→ Dataset excerpts

----

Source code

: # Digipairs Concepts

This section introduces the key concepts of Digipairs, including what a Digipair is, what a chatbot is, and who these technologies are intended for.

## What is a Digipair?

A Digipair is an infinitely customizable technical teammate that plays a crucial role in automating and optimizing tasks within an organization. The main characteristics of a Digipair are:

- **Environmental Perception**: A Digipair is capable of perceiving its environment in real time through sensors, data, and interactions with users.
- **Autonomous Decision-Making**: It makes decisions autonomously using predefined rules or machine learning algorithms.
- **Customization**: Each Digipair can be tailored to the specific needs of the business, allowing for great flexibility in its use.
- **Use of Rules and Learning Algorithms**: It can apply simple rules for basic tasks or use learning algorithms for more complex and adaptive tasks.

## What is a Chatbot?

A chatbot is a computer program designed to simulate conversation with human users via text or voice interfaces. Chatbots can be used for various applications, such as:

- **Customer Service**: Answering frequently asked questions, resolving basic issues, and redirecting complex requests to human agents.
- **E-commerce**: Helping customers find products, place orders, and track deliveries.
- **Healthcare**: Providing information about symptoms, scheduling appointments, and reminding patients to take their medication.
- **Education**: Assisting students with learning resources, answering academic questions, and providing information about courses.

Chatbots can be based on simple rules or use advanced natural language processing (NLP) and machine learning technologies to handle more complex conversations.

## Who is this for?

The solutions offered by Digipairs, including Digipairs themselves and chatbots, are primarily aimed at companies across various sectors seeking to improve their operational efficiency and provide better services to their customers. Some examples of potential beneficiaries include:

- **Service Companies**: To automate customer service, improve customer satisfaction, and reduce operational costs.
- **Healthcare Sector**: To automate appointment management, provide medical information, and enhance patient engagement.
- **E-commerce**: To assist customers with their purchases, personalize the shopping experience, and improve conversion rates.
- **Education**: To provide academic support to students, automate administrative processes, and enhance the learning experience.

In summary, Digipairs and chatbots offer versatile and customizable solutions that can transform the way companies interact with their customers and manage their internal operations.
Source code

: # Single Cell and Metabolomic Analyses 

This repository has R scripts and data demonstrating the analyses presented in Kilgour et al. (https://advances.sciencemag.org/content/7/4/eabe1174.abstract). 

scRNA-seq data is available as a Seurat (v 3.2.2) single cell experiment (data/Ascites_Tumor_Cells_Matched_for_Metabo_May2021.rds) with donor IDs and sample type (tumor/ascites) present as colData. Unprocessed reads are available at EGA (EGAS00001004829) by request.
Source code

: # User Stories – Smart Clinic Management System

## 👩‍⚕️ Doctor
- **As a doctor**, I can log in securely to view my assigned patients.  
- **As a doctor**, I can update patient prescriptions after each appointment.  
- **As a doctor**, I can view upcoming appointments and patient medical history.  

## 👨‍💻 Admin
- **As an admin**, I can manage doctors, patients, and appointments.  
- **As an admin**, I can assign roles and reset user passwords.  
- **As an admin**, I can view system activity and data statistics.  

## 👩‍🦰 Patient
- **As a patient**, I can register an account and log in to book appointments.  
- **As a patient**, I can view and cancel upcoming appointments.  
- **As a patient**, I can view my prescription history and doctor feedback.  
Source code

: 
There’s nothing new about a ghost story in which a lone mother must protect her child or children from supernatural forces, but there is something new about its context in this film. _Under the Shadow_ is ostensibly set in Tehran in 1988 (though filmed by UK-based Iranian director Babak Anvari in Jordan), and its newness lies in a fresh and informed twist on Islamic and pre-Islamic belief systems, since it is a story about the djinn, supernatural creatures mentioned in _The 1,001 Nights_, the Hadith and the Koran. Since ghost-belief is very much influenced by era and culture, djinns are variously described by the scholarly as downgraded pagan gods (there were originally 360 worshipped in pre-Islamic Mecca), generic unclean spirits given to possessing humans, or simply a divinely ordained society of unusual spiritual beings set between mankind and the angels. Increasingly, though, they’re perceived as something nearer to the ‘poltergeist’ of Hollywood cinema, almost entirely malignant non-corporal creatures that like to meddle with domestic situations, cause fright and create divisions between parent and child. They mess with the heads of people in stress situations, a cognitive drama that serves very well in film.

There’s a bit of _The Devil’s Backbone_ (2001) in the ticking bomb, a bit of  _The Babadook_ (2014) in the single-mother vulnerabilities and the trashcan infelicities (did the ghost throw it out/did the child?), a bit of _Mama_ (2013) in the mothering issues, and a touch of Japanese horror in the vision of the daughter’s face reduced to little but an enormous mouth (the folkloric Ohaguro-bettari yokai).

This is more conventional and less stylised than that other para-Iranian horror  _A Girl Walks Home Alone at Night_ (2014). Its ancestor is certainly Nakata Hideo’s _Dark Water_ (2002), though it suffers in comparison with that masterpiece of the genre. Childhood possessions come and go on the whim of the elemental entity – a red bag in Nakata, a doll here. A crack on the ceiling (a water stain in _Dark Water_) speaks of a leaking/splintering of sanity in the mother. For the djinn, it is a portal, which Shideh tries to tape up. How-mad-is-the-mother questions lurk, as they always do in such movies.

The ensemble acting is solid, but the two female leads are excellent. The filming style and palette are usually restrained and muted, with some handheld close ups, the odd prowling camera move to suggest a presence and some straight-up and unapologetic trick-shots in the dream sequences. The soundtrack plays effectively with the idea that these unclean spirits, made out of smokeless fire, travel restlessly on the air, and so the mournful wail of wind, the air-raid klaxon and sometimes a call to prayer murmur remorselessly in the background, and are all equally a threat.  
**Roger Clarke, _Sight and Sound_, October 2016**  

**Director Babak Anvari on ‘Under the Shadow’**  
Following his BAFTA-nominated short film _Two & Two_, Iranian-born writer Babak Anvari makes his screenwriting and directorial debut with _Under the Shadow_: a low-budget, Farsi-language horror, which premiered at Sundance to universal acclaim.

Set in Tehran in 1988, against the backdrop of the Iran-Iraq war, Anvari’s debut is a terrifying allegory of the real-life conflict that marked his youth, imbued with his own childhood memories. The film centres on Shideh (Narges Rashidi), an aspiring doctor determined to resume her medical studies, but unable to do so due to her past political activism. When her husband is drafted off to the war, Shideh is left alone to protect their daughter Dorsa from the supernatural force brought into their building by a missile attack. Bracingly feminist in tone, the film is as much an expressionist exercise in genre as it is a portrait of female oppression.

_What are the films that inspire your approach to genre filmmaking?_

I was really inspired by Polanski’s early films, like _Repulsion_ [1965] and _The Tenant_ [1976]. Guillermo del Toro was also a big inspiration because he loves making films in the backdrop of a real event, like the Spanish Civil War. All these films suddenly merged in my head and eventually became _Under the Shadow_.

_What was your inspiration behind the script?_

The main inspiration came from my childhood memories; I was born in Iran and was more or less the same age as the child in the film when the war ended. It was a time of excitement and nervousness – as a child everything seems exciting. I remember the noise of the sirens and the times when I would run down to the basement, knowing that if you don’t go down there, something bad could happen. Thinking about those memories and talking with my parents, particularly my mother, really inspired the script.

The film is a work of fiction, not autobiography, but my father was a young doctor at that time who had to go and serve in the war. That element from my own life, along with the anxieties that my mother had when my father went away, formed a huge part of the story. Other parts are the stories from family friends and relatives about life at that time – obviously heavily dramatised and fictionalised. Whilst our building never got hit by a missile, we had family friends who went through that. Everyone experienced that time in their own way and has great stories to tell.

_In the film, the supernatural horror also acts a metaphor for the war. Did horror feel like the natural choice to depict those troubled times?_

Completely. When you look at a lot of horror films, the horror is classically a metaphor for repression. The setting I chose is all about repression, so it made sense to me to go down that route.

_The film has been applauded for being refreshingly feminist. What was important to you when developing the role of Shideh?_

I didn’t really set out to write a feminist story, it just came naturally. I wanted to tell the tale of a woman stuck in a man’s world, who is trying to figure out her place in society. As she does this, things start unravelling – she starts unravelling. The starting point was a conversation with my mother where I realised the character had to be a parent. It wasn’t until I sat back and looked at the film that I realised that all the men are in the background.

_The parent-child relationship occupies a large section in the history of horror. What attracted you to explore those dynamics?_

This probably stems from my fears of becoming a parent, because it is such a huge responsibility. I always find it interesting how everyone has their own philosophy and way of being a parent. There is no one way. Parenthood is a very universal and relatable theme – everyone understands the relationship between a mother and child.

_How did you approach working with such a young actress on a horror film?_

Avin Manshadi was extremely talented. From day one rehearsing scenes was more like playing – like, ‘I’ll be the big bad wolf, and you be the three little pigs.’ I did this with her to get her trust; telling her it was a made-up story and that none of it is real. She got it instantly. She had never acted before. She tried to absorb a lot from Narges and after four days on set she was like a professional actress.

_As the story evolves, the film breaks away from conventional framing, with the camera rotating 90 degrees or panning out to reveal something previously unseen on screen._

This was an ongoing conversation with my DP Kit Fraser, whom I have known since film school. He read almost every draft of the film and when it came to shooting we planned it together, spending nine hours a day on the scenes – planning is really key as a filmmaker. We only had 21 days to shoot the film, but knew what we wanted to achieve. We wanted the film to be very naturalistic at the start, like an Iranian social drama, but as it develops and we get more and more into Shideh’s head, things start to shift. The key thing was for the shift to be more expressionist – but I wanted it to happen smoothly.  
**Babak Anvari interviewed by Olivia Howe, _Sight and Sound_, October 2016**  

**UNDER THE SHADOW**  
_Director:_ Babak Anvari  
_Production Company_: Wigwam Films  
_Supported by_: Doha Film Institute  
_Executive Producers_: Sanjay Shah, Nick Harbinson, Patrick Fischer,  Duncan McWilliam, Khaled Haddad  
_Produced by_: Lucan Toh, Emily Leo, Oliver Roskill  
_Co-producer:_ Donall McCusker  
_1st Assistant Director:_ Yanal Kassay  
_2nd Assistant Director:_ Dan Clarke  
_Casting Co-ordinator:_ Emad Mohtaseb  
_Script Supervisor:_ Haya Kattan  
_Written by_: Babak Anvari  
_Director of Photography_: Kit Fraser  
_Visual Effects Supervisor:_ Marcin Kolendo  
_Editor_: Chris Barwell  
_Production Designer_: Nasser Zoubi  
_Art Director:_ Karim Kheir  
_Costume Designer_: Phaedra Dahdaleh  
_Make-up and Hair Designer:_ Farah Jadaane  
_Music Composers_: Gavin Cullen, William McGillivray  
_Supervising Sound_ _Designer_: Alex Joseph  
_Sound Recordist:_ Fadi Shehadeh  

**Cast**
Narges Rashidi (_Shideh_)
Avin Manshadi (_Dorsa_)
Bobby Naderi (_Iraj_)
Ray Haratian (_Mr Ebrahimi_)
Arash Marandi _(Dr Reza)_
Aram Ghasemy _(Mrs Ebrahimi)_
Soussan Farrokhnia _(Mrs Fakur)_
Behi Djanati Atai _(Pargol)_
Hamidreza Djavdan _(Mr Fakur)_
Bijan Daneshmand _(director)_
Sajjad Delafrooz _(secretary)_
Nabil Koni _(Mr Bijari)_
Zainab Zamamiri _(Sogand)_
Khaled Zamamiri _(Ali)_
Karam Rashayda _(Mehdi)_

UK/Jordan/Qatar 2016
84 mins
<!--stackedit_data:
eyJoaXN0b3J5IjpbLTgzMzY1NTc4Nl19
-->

----

→ Work to complete
Gather up every line in the data above that contains the word "basic", copying each one.

→ Answer to this task
- **Use of Rules and Learning Algorithms**: It can apply simple rules for basic tasks or use learning algorithms for more complex and adaptive tasks.
- **Customer Service**: Answering frequently asked questions, resolving basic issues, and redirecting complex requests to human agents.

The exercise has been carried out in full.